**EXERCISE BRIEF:** Scan the data, and whenever a line contains "width", copy it.

[Data records]
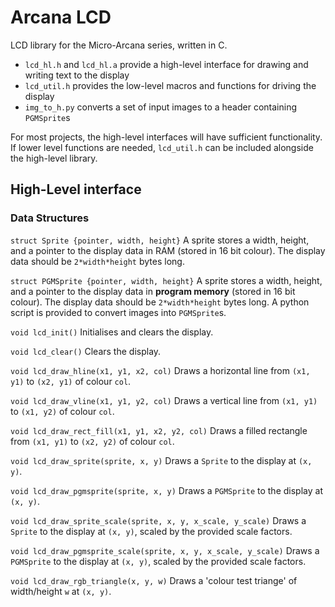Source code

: # Arcana LCD
LCD library for the Micro-Arcana series, written in C.

- `lcd_hl.h` and `lcd_hl.a` provide a high-level interface for drawing and writing text to the display
- `lcd_util.h` provides the low-level macros and functions for driving the display
- `img_to_h.py` converts a set of input images to a header containing `PGMSprite`s

For most projects, the high-level interfaces will have sufficient functionality. If lower level functions are needed, `lcd_util.h` can be included alongside the high-level library.

## High-Level interface
### Data Structures

`struct Sprite {pointer, width, height}`
A sprite stores a width, height, and a pointer to the display data in RAM (stored in 16 bit colour). The display data should be `2*width*height` bytes long.

`struct PGMSprite {pointer, width, height}`
A sprite stores a width, height, and a pointer to the display data in **program memory** (stored in 16 bit colour). The display data should be `2*width*height` bytes long. A python script is provided to convert images into `PGMSprite`s.

`void lcd_init()`
Initialises and clears the display.

`void lcd_clear()`
Clears the display.

`void lcd_draw_hline(x1, y1, x2, col)`
Draws a horizontal line from `(x1, y1)` to `(x2, y1)` of colour `col`.

`void lcd_draw_vline(x1, y1, y2, col)`
Draws a vertical line from `(x1, y1)` to `(x1, y2)` of colour `col`.

`void lcd_draw_rect_fill(x1, y1, x2, y2, col)`
Draws a filled rectangle from `(x1, y1)` to `(x2, y2)` of colour `col`.

`void lcd_draw_sprite(sprite, x, y)`
Draws a `Sprite` to the display at `(x, y)`.

`void lcd_draw_pgmsprite(sprite, x, y)`
Draws a `PGMSprite` to the display at `(x, y)`.

`void lcd_draw_sprite_scale(sprite, x, y, x_scale, y_scale)`
Draws a `Sprite` to the display at `(x, y)`, scaled by the provided scale factors.

`void lcd_draw_pgmsprite_scale(sprite, x, y, x_scale, y_scale)`
Draws a `PGMSprite` to the display at `(x, y)`, scaled by the provided scale factors.

`void lcd_draw_rgb_triangle(x, y, w)`
Draws a 'colour test triange' of width/height `w` at `(x, y)`.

**SOLUTION TO THIS PROBLEM:**
`struct Sprite {pointer, width, height}`
A sprite stores a width, height, and a pointer to the display data in RAM (stored in 16 bit colour). The display data should be `2*width*height` bytes long.
`struct PGMSprite {pointer, width, height}`
A sprite stores a width, height, and a pointer to the display data in **program memory** (stored in 16 bit colour). The display data should be `2*width*height` bytes long. A python script is provided to convert images into `PGMSprite`s.
Draws a 'colour test triange' of width/height `w` at `(x, y)`.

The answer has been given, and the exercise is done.